Il s’agit ici de savoir différencier une arme automatique d’une arme semi-automatique.

Selon les militaires, est considérée comme arme automatique toute arme à feu qui peut tirer rapidement plusieurs projectiles l'un après l'autre à chaque pression de la détente, ou toute arme assemblée ou conçue et fabriquée de façon à pouvoir le faire. De son côté, est considérée comme arme semi-automatique toute arme à feu à répétition qui nécessite une pression distincte de la détente pour chaque coup tiré et qui utilise l'énergie de la décharge pour accomplir une partie du cycle de fonctionnement, les mécanismes semi-automatiques sont parfois appelés mécanismes à rechargement automatique.

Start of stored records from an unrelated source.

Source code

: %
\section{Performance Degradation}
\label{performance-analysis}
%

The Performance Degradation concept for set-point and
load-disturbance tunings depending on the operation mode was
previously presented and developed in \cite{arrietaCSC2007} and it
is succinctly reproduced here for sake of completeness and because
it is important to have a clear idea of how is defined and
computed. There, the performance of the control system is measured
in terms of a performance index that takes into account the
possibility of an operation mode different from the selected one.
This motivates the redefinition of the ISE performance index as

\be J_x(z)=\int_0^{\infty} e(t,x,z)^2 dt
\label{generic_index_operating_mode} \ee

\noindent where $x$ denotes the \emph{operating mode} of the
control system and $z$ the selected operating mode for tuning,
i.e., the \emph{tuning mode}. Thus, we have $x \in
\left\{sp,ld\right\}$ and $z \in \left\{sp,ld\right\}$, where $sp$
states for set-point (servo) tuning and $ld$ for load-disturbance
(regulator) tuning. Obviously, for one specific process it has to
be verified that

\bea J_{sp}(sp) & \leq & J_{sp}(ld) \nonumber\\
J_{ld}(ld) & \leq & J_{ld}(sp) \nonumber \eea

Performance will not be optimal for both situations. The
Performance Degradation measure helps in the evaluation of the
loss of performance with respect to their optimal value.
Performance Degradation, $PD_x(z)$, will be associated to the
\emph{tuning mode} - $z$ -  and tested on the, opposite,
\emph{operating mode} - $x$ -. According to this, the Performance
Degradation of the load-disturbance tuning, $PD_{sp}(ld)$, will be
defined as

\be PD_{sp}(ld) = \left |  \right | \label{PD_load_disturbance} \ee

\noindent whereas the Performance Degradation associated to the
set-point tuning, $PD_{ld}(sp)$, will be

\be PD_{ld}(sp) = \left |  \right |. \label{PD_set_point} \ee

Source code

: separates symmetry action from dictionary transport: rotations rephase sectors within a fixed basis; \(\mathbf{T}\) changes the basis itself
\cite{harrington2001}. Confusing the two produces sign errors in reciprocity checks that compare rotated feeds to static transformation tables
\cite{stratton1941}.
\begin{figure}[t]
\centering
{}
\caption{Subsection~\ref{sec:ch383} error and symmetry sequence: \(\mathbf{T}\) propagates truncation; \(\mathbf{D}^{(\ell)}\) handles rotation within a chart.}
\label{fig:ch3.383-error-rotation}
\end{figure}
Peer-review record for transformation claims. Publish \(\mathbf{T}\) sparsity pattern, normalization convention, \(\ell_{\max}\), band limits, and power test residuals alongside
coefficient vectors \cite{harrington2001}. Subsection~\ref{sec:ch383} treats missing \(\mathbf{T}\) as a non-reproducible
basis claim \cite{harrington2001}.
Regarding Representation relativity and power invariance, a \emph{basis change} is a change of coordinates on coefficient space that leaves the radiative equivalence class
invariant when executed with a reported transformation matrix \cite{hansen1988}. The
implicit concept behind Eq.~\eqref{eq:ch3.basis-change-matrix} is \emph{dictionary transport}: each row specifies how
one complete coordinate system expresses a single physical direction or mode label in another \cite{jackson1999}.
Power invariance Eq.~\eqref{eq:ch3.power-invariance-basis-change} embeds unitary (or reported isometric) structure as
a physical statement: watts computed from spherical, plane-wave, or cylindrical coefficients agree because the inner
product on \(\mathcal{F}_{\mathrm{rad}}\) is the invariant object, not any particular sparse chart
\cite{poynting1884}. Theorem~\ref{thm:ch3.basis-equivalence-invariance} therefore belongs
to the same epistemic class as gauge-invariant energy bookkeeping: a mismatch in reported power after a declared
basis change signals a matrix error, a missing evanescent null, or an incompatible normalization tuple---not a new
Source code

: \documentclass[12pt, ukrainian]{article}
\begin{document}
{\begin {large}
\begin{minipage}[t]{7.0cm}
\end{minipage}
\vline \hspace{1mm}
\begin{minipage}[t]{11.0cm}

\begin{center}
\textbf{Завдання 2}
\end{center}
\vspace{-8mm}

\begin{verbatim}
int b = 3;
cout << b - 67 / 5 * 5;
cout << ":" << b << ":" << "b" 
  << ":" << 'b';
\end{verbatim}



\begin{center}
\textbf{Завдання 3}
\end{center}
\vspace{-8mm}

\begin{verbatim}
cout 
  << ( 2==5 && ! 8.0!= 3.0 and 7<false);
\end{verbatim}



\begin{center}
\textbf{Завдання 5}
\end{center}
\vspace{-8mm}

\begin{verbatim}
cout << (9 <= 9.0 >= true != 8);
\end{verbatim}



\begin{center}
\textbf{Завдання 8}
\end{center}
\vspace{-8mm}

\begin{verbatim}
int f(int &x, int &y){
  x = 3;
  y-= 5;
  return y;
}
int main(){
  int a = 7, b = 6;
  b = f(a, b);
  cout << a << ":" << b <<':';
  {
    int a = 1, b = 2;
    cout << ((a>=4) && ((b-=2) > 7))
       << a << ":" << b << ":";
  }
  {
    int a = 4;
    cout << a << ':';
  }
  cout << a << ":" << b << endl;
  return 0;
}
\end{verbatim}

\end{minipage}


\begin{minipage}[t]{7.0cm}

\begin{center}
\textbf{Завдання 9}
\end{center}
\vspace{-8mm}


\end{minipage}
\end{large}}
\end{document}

La frontière est donc parfois très floue pour le non spécialiste, car basée sur la rapidité du tir (qui dépend de plus de la "qualité" de l'utilisateur) et sur un mode d'utilisation de l'énergie de décharge. Dans l'absolu, une arme semi-automatique peut être bien plus dangereuse qu'une arme automatique, surtout en tenant compte du tireur ou du progrès technique. Cette différenciation est reprise par diverses législations, telle la législation criminelle canadienne.

Maintenant, selon la directive n. 91/477/CEE du 18 juin1991 (ann. I, pt. IV), les définitions sont différentes. Ainsi, est considérée comme arme automatique toute arme à feu qui, après chaque coup tiré, se recharge automatiquement et qui peut, par une seule pression sur la détente, lâcher une rafale de plusieurs coups. Par contre, est considérée comme arme semi-automatique toute arme à feu qui, après chaque coup tiré, se recharge automatiquement et qui ne peut, par une seule pression sur la détente, lâcher plus d'un seul coup.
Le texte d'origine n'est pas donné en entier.